But it was so nice to see Him.  i miss Him so much.  Outside of TTWD, this man is my husband and there’s much change coming for us this year.  It was wonderful just to sit and chat about our plans.  Inside of TTWD, there was my Master.  i could “see” Him, and talk to Him.  Follow His instructions in real time.  Feel His eyes on my body as i touched myself.  See His pleasure that i’m losing weight and taking care of myself.  i could watch His cock get harder as we talked, as we played.  Watch Him stroke Himself.  Lick my lips and wish that i was there, laying between His legs, taking His cock in my mouth, worshipping it.

Period be damned, Master wanted to play.  i had been allowed to wear just panties for the evening so He instructed me to place the Magic Wand on my pussy on top of the panties.  Oh hell.   He had me set a speed, then another speed, and we talked.  Then we changed speeds.  Then i pinched my nipples.  He took me to the edge and made me wait.  Fuck!  Having just watched the New Year’s video, He was enjoying this torture.  Tears filled my eyes.  i begged and i pleaded…and He laughed.  If He doesn’t let me cum soon, this wand is going to rub a hole through my favorite VS panties!

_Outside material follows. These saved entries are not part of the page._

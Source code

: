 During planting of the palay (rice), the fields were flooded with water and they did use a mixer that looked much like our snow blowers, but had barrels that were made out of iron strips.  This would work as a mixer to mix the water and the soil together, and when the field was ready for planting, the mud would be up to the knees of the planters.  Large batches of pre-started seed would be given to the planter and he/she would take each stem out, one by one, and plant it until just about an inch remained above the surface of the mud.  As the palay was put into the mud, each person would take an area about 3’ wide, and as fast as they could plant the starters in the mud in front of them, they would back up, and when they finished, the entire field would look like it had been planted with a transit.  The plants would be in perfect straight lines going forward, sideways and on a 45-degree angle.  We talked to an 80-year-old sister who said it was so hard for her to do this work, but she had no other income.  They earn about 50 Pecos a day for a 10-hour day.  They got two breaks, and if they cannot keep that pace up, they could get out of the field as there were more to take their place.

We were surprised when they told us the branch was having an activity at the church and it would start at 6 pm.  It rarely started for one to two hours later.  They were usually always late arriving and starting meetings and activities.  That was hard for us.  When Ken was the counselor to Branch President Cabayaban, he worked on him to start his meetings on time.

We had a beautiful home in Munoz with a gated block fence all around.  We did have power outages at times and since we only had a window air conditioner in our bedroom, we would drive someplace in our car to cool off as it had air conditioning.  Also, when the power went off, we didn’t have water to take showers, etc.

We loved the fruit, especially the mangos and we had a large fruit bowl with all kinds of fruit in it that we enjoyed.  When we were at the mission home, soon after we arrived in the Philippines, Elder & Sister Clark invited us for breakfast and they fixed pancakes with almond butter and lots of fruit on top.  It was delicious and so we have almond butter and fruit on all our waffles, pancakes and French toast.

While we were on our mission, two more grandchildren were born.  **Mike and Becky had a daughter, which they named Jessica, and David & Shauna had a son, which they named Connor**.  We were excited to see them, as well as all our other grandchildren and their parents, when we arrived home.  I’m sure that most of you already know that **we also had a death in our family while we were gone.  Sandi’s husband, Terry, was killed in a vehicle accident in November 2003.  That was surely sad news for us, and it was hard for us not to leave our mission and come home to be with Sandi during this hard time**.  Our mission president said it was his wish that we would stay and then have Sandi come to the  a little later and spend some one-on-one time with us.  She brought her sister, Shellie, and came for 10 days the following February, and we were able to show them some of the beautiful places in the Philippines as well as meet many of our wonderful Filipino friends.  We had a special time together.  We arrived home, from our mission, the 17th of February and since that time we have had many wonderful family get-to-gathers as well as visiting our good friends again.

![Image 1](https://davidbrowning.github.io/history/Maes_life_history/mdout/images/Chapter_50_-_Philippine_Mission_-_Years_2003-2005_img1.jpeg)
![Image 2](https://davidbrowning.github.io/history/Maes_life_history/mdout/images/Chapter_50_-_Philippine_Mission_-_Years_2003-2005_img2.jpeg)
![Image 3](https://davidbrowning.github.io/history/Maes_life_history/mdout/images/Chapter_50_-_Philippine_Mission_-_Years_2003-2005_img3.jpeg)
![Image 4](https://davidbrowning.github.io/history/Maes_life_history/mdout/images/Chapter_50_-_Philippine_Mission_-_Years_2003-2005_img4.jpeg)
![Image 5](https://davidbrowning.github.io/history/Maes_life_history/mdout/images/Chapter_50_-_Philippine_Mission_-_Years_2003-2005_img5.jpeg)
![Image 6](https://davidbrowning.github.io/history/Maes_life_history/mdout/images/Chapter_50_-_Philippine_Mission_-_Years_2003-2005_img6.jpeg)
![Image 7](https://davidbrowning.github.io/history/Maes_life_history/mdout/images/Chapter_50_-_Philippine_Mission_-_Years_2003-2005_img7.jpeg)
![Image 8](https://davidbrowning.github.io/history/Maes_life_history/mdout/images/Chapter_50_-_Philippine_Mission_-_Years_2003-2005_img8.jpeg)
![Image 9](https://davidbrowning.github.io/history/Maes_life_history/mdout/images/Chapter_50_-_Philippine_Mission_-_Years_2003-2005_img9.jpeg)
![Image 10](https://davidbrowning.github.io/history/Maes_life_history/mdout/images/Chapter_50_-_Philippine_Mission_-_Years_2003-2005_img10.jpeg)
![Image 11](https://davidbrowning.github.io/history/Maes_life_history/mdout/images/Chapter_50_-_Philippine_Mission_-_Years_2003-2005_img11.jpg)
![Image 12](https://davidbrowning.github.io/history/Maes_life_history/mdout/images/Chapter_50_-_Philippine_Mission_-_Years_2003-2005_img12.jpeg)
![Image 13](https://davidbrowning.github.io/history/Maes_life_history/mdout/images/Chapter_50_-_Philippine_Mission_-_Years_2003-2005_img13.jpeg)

Finally, He let His whore cum.  Thank You!

And then the baby woke up, lol.  (We actually had several interruptions that night, a few cock-blocking phone calls from one of His buddies…then after getting the baby down, i came back to a completely dead MacBook because i’m having battery issues and though it said it was charging, it really wasn’t)…30 minutes later, lol

Round 2 with the wand, this time Master has me shed my panties and grab the g-spotter attachment…i put a towel down and try not to think about my period.  (just not one of those people who enjoy sex during this time).  i try to clear my mind and focus on…magic wand!....Fuck!....did take me a little longer than it would have normally and Master wanted me to cum several times and i couldn’t pull that off, but i did give Him the show that He wanted…plus it let Him plot more of Your destruction with that wand!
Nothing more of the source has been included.